Python

Python configuration file templates can be generated as follows:

distribute template python

At the time of writing, it outputs something like this:

---
meta:
  batch_name: your_jobset_name
  namespace: example_namespace
  matrix: ~
  capabilities:
    - gfortran
    - python3
    - apptainer
python:
  initialize:
    build_file: 
	  path: /path/to/build.py
    required_files:
      - path: /file/always/present/1.txt
        alias: optional_alias.txt
      - path: /another/file/2.json
        alias: ~
      - path: /maybe/python/utils_file.py
        alias: ~
  jobs:
    - name: job_1
      file: 
	    path: execute_job.py
      required_files:
        - path: job_configuration_file.json
          alias: ~
        - path: job_configuration_file_with_alias.json
          alias: input.json

meta section

The meta section is identical to the meta section of python.

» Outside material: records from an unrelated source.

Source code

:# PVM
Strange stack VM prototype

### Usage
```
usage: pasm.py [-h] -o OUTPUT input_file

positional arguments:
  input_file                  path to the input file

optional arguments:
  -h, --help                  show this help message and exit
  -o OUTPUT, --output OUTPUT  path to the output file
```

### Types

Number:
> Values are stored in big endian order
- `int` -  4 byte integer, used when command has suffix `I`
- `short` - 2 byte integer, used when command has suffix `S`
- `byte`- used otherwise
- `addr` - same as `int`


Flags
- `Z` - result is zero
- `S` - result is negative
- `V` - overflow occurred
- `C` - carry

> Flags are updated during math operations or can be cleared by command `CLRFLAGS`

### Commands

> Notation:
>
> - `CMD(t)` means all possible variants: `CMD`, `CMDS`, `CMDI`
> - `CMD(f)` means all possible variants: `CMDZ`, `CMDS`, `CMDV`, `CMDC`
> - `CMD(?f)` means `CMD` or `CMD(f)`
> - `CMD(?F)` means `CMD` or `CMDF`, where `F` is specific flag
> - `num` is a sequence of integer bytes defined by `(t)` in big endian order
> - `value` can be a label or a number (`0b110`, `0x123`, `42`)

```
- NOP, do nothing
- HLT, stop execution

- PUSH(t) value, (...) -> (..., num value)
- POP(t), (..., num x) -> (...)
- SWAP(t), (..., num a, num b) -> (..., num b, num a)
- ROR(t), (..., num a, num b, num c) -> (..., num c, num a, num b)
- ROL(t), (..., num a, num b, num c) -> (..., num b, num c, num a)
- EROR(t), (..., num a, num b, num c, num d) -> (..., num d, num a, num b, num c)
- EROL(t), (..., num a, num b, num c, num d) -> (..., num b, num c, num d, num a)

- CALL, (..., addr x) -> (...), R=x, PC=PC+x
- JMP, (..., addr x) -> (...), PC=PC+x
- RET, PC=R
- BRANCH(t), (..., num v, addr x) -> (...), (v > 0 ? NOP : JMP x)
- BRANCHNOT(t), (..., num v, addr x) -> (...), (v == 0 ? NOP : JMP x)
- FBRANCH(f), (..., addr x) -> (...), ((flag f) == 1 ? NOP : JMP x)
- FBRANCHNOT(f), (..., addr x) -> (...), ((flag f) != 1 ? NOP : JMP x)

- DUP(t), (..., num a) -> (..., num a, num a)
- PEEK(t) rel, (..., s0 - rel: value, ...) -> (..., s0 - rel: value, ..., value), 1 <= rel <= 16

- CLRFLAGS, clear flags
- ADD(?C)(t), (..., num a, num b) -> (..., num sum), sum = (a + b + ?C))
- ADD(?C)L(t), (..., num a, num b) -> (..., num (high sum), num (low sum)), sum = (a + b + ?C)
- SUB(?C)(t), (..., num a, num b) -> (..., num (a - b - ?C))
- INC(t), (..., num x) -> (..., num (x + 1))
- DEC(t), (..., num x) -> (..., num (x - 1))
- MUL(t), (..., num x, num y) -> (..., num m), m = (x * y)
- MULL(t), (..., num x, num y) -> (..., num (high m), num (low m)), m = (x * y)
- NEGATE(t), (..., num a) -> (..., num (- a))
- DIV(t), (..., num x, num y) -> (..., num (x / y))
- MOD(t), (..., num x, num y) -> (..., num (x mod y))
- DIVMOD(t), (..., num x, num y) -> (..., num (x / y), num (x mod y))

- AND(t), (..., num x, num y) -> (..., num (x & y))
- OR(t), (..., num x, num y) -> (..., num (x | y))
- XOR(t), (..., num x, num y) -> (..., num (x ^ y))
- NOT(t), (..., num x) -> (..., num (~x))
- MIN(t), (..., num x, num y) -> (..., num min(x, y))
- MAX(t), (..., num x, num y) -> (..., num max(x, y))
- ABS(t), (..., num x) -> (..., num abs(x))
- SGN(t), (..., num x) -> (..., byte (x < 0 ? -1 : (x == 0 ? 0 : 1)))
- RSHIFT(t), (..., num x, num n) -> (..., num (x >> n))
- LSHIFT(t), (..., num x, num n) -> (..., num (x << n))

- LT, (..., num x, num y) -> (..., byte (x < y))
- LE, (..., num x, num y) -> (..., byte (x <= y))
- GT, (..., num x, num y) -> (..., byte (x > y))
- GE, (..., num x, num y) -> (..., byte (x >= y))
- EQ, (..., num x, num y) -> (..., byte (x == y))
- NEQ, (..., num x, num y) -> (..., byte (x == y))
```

The namespace field is a string that describes all of the batch_names that are a part of this namespace.

The batch_name is an a simple string to identify what jobs are in this batch.

If your distribute cluster has been configured by your adminstrator for matrix support, you can specify the matrix field to be your matrix username in the form of @your-user:matrix.org and you will receive a message when all of the jobs in this job batch finish.

The capabilities section is a list of dependencies that are required to be present on the compute node. Since you are responsible for bundling all your dependencies in your apptainer image, the only capabilities requires here are apptainer. If you require a GPU on the compute node, you can also specify the gpu capability.

On the server, each batch_name must be unique to each namespace. This means the results of submitting two batches of batch name name_xyz with identical namespaces is undefined. This is because on the server each batch name is a subdirectory of the namespace. For example, if we have run two job batches job_batch_01 and job_batch_02 under the namespace example_namespace, the directory structure might look like

example_namespace/
├── job_batch_01
│   ├── job_1
│   │   └── stdout.txt
│   ├── job_2
│   │   └── stdout.txt
│   └── job_3
│       └── stdout.txt
└── job_batch_02
    ├── job_1
    │   └── stdout.txt
    ├── job_2
    │   └── stdout.txt
    └── job_3
        └── stdout.txt

For example, if I am running many aeroacoustic studies with OpenFoam, a namespace might be austin_openfoam_aeroacoustic, and then I run batches with incremented names, supersonic_aeroacoustic_00X, subsonic_aeroacoustic_00X, transsonic_aeroacoustic_00X. My meta section for one of these job batches would look like:

meta:
  batch_name: subsonic_aeroacoustic_004
  namespace: austin_openfoam_aeroacoustic
  matrix: @my-username:matrix.org
  capabilities:
    - apptainer
    - gpu

python section

the python section has two subsections: initialize which handles compiling and setting up all code for execution, and jobs which specifies a list of jobs that are part of this job batch.

initialize section

The build_file key contains a path to a python file. This python file is responsible for compiling and setting up an environment on the system to execute all of the jobs in the job batch.

The required_files contains a list of files, each file with a path and alias. The path is a path to a file on disk, and the alias is a filename as it will appear in the /input directory when compiling all related tasks. An in depth explanation of input files is detailed in the input files section

jobs

This field contains the list of jobs, the file used to execute the job, and the location to other input files on disk. For each job, there are three configuration keys:

name: the name of the job in this batch. Job names must be unique to the batch_name field from the meta section: there cannot be two jobs with the same name in the same batch.

file: contains a path key to a python file on disk that will be used to operate on any input files and execute any required code for this job.

required_files: a list of files, each containing a path key and optional alias key. These files are identical in configuration to the required_files from the initialize field above. Each file has path (a location on disk) and an optional alias field, or the name of the file as it will be represented in the /input directory when that job is run.

For example, if the jobs section of the config file contained

  jobs:
    - name: job_1
      file: 
	    path: execute_job.py
      required_files:
        - path: job_configuration_file.json
          alias: ~
        - path: job_configuration_file_with_alias.json
          alias: input.json

then this batch would have one job named job_1. When this job is executed, the ./input directory of the apptainer image will contain a file job_configuration_file.json and input.json since the second file was aliased. Additionally, any files specified in the required_files of the initialize section will also be present in the ./input directory.

At the start of the execution, your execute_job.py file will be called and it will operate on the files in ./input to produce results. Results are stored in the ./distribute_save directory.